Environment Variables and Secrets

All services should implement the env or config object pattern, where env vars are key value pairs in the object/struct construct for the language. All services should validate this object at runtime, such as using t3-env (Zod) in Typescript services or viper in Go.

Deployment

We deploy services onto ECS via GitHub Actions and Terraform. The basic automated CD pattern is:

  1. Trigger the generic build and push workflow for each service when it is affected by a commit (service specific trigger-deploy.yml in pivot)

  2. Build the image (generic build-and-push.yml in pivot)

  3. Push to ECR (generic build-and-push.yml in pivot)

  4. Update the service.tf file with the new Git SHA as the image tag (generic update-tf-and-commit.yml in pivot-internal)

  5. Let Terraform Cloud plan and apply to staging, triggered by their GitHub integration (no workflow required)

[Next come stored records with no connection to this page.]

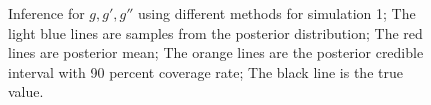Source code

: \documentclass{article}
\begin{document}
\begin{figure}[p]
{    }
    \caption{Inference for $g,g',g''$ using different methods for simulation 1; The light blue lines are samples from the posterior distribution; The red lines are posterior mean; The orange lines are the posterior credible interval with 90 percent coverage rate; The black line is the true value.}
    \label{fig:sim1-1replic}
\end{figure}
\end{document}
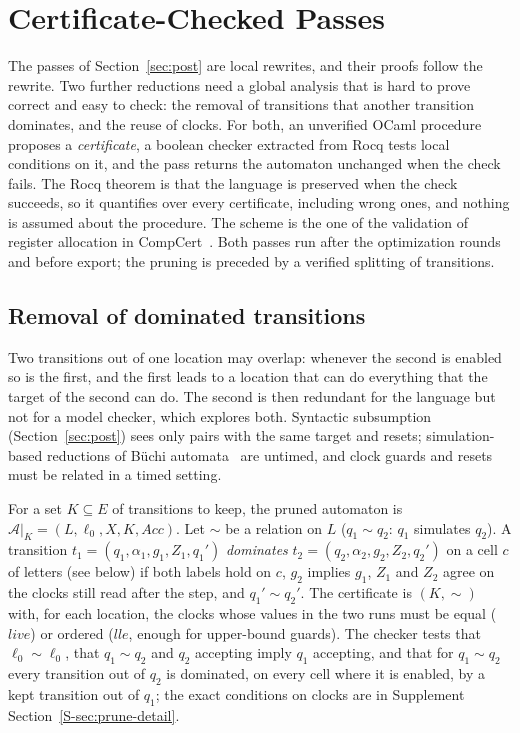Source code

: \section{Certificate-Checked Passes}
\label{sec:checked}
The passes of Section~\ref{sec:post} are local rewrites, and their proofs follow the rewrite. Two further reductions need a global analysis that is hard to prove correct and easy to check: the removal of transitions that another transition dominates, and the reuse of clocks. For both, an unverified OCaml procedure proposes a \emph{certificate}, a boolean checker extracted from Rocq tests local conditions on it, and the pass returns the automaton unchanged when the check fails. The Rocq theorem is that the language is preserved when the check succeeds, so it quantifies over every certificate, including wrong ones, and nothing is assumed about the procedure. The scheme is the one of the validation of register allocation in CompCert~\cite{rideau_leroy_cc2010}. Both passes run after the optimization rounds and before export; the pruning is preceded by a verified splitting of transitions.

\subsection{Removal of dominated transitions}
\label{sec:prune}
Two transitions out of one location may overlap: whenever the second is enabled so is the first, and the first leads to a location that can do everything that the target of the second can do. The second is then redundant for the language but not for a model checker, which explores both. Syntactic subsumption (Section~\ref{sec:post}) sees only pairs with the same target and resets; simulation-based reductions of B\"uchi automata~\cite{clemente_mayr_lmcs19} are untimed, and clock guards and resets must be related in a timed setting.

For a set $K\subseteq E$ of transitions to keep, the pruned automaton is $\mathcal A|_K=(L,\ell_0,X,K,\mathit{Acc})$. Let $\sim$ be a relation on $L$ ($q_1\sim q_2$: $q_1$ simulates $q_2$). A transition $t_1=(q_1,\alpha_1,g_1,Z_1,q_1')$ \emph{dominates} $t_2=(q_2,\alpha_2,g_2,Z_2,q_2')$ on a cell $c$ of letters (see below) if both labels hold on $c$, $g_2$ implies $g_1$, $Z_1$ and $Z_2$ agree on the clocks still read after the step, and $q_1'\sim q_2'$. The certificate is $(K,\sim)$ with, for each location, the clocks whose values in the two runs must be equal ($\mathit{live}$) or ordered ($\mathit{lle}$, enough for upper-bound guards). The checker  tests that $\ell_0\sim\ell_0$, that $q_1\sim q_2$ and $q_2$ accepting imply $q_1$ accepting, and that for $q_1\sim q_2$ every transition out of $q_2$ is dominated, on every cell where it is enabled, by a kept transition out of $q_1$; the exact conditions on clocks are in Supplement Section~\ref{S-sec:prune-detail}.

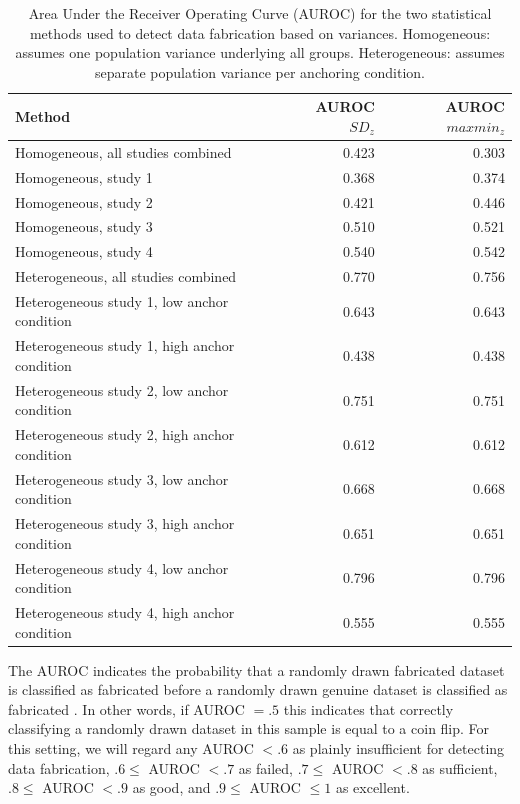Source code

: \documentclass{article}
\begin{document}
\begin{table}[ht]
\centering
\begin{tabular}{lrr}
  \hline
Method & AUROC $SD_z$ & AUROC $maxmin_z$ \\ 
  \hline
Homogeneous, all studies combined & 0.423 & 0.303 \\ 
  Homogeneous, study 1 & 0.368 & 0.374 \\ 
  Homogeneous, study 2 & 0.421 & 0.446 \\ 
  Homogeneous, study 3 & 0.510 & 0.521 \\ 
  Homogeneous, study 4 & 0.540 & 0.542 \\ 
  Heterogeneous, all studies combined & 0.770 & 0.756 \\ 
  Heterogeneous study 1, low anchor condition & 0.643 & 0.643 \\ 
  Heterogeneous study 1, high anchor condition & 0.438 & 0.438 \\ 
  Heterogeneous study 2, low anchor condition & 0.751 & 0.751 \\ 
  Heterogeneous study 2, high anchor condition & 0.612 & 0.612 \\ 
  Heterogeneous study 3, low anchor condition & 0.668 & 0.668 \\ 
  Heterogeneous study 3, high anchor condition & 0.651 & 0.651 \\ 
  Heterogeneous study 4, low anchor condition & 0.796 & 0.796 \\ 
  Heterogeneous study 4, high anchor condition & 0.555 & 0.555 \\ 
   \hline
\end{tabular}
\caption{Area Under the Receiver Operating Curve (AUROC) for the two statistical methods used to detect data fabrication based on variances. Homogeneous: assumes one population variance underlying all groups. Heterogeneous: assumes separate population variance per anchoring condition.} 
\label{auroc_variances}
\end{table}
The AUROC indicates the probability that a randomly drawn fabricated dataset is classified as fabricated before a randomly drawn genuine dataset is classified as fabricated \citep{doi:10.1148/radiology.143.1.7063747}. In other words, if AUROC $=.5$ this indicates that correctly classifying a randomly drawn dataset in this sample is equal to a coin flip. For this setting, we will regard any AUROC $<.6$ as plainly insufficient for detecting data fabrication, $.6\leq$ AUROC $<.7$ as failed, $.7\leq$ AUROC $<.8$ as sufficient, $.8\leq$ AUROC $<.9$ as good, and $.9\leq$ AUROC $\leq 1$ as excellent.
\end{document}
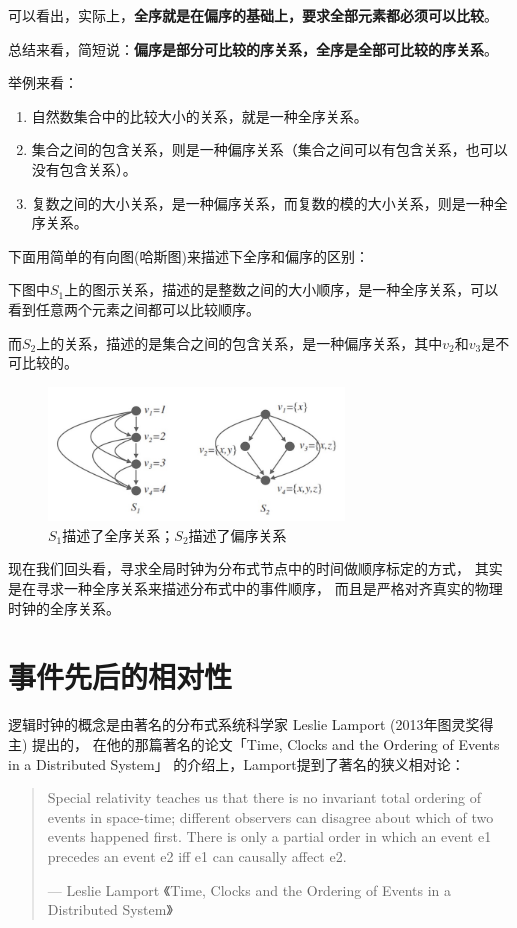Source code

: \documentclass[cn,11pt,chinese]{elegantbook}
\begin{document}
可以看出，实际上，\textbf{全序就是在偏序的基础上，要求全部元素都必须可以比较}。

总结来看，简短说：\textbf{偏序是部分可比较的序关系，全序是全部可比较的序关系}。

举例来看：

\begin{enumerate}
    \item 自然数集合中的比较大小的关系，就是一种全序关系。
    \item 集合之间的包含关系，则是一种偏序关系（集合之间可以有包含关系，也可以没有包含关系）。
    \item 复数之间的大小关系，是一种偏序关系，而复数的模的大小关系，则是一种全序关系。
\end{enumerate}

下面用简单的有向图(哈斯图)来描述下全序和偏序的区别：

下图中$S_1$上的图示关系，描述的是整数之间的大小顺序，是一种全序关系，可以看到任意两个元素之间都可以比较顺序。

而$S_2$上的关系，描述的是集合之间的包含关系，是一种偏序关系，其中$v_2$和$v_3$是不可比较的。

\begin{figure}
    \centering
    \includegraphics[width=0.7\textwidth]{images/appendix-a-05.jpeg}
    \caption{$S_1$描述了全序关系；$S_2$描述了偏序关系}
\end{figure}

现在我们回头看，寻求全局时钟为分布式节点中的时间做顺序标定的方式， 其实是在寻求一种全序关系来描述分布式中的事件顺序， 而且是严格对齐真实的物理时钟的全序关系。

\section{事件先后的相对性}

逻辑时钟的概念是由著名的分布式系统科学家 Leslie Lamport (2013年图灵奖得主) 提出的， 在他的那篇著名的论文「Time, Clocks and the Ordering of Events in a Distributed System」 的介绍上，Lamport提到了著名的狭义相对论：

\begin{quote}
  Special relativity teaches us that there is no invariant total ordering of events in space-time; different observers can disagree about which of two events happened first. There is only a partial order in which an event e1 precedes an event e2 iff e1 can causally affect e2.
  \begin{flushright}
    \tiny{--- Leslie Lamport 《Time, Clocks and the Ordering of Events in a Distributed System》}
  \end{flushright}
\end{quote}
\end{document}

  6. Deploy to the multi-tenant production environement and each enterprise single-tenant environment via a GitHub Action that is triggered by the Terraform Cloud webhook when the staging environment apply succeeds (generic trigger-production-deploys.yml in pivot-internal)

Terraform

Terraform handles our infrastructure deployments, including redeploying ECS services with new Docker image tags.

Networking

We use ECS Service Connect (which uses Envoy proxies) as a service mesh, so while each service is unaware of this, each service can reach each other service (that it has permission to reach) in a load-balanced, observable way via a simple standard ECS Service Connect service-name based hostnames injected as environment variables. It's important to use environment variables for the hostnames/ports of other services, because in local development, we use Docker Compose, which makes service-to-service networking easy to reason about without understanding any AWS emulation.

In general, all services run in private IPv6 (dual-stack) subnets, which allows them to reach the internet (outgoing only) with their IPv6 address.

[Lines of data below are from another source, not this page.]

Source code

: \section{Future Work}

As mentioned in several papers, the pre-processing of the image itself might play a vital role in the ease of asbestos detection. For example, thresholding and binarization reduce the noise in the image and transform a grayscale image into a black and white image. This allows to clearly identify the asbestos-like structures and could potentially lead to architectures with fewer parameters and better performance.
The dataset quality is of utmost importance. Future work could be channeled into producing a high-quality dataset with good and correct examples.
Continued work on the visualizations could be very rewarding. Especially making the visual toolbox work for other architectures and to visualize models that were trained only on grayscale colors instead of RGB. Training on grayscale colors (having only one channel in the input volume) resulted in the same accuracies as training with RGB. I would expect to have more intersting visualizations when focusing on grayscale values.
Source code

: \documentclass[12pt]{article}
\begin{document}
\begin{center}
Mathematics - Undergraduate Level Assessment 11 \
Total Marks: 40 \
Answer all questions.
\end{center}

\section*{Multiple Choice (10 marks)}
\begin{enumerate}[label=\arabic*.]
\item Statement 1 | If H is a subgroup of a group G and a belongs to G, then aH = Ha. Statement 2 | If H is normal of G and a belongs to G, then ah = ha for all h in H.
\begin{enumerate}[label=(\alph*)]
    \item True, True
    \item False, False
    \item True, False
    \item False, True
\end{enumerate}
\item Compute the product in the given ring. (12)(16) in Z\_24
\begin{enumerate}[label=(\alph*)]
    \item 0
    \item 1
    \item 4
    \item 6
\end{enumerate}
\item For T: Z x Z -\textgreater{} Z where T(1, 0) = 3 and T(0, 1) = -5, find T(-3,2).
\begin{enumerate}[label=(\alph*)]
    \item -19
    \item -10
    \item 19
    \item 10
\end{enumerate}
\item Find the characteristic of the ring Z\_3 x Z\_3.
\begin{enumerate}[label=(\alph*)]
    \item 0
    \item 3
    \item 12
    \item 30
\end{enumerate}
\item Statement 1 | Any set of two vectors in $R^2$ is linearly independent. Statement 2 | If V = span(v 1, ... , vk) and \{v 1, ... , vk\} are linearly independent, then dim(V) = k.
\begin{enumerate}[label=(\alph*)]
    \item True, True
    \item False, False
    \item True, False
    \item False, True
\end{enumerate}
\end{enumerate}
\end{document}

Summary: Considerations for Best-Practice Service Architecture

Service Discovery, Load Balancing, Retries, and Failure Handling

ECS Service Connect handles these elements. Our service architecture does not address them.

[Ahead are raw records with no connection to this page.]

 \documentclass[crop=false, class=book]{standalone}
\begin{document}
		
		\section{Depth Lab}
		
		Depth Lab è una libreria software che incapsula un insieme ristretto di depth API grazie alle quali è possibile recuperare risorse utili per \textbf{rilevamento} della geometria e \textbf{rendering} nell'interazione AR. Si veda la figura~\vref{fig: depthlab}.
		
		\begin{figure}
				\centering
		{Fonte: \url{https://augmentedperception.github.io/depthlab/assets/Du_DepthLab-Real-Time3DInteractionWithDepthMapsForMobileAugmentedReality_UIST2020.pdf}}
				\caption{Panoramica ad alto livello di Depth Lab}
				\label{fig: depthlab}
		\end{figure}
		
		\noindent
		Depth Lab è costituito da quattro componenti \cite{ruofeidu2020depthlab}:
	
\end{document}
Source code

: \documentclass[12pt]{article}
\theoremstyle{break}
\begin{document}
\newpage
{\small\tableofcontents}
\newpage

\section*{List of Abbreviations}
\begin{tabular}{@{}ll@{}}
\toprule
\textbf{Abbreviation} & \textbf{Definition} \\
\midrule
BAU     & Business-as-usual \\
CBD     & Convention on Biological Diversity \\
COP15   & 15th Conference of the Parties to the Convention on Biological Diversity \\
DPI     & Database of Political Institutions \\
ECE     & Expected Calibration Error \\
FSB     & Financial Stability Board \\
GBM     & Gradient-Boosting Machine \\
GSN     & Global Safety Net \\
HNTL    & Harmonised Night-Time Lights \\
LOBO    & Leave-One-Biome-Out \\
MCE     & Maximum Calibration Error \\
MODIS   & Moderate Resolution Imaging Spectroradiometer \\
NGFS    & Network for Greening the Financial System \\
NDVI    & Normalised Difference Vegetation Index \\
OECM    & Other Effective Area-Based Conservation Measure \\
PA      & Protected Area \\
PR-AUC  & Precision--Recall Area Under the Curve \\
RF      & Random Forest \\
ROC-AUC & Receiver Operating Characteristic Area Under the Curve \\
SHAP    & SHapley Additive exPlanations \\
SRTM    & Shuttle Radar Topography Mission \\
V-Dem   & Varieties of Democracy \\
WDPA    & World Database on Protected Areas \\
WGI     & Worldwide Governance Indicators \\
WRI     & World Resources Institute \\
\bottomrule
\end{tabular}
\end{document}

Service to Service Authentication

Our service architecture does not include this. We use the AWS networking layer to restrict ingress and egress only only the necessary sources and destinations.

Request Routing and Middleware

Services act as HTTP and/or gRPC clients

Metrics, Logging, Tracing

Services should implement structured logging to the console/standard output. Services should use an OpenTelemtry SDK to configure request tracing for both gRPC and NATS. For NATS, this means starting a new trace when processing each message, whereas for gRPC existing traces should be honored and a new span started.

OpenTelemetry collection is handled by a sidecar container.

Error Handling

gRPC request processing errors should be logged and responded to with the appropriate gRPC response code, via the Connect framework.

NATS processing errors should result in logged errors and a 'NAK' response to the NATS server, identifying that the message was not successfully processed.

Transports and Serialization

The Connect framework should be used for gRPC transport, and therefore Protobuf for serialization is performed automatically.

For NATS, the protobuf library can be used for serializing and deserializing to binary. (@bufbuild/protobuf for TS and google.golang.org/protobuf for Go)

Support for Pivot Cloud Platform Private Deployments

Private deployments are separate from the production multi-tenant Pivot Cloud Platform, in which all services are deployed for a single Pivot customer in a separate VPC in a separate AWS account.

Private deployments use the same Docker images as the multi-tenant service, so CI/CD stays the same, on the development side, but complexity is added when it comes to the GitHub Actions service and environment deployment workflows as well as the Terraform Cloud workspaces, which have to consider additional deployment targets for each service. A single GitHub Actions workflow deploys services to all private/single-tenant accounts, once staging and multi-tenant production have been successfully deployed to.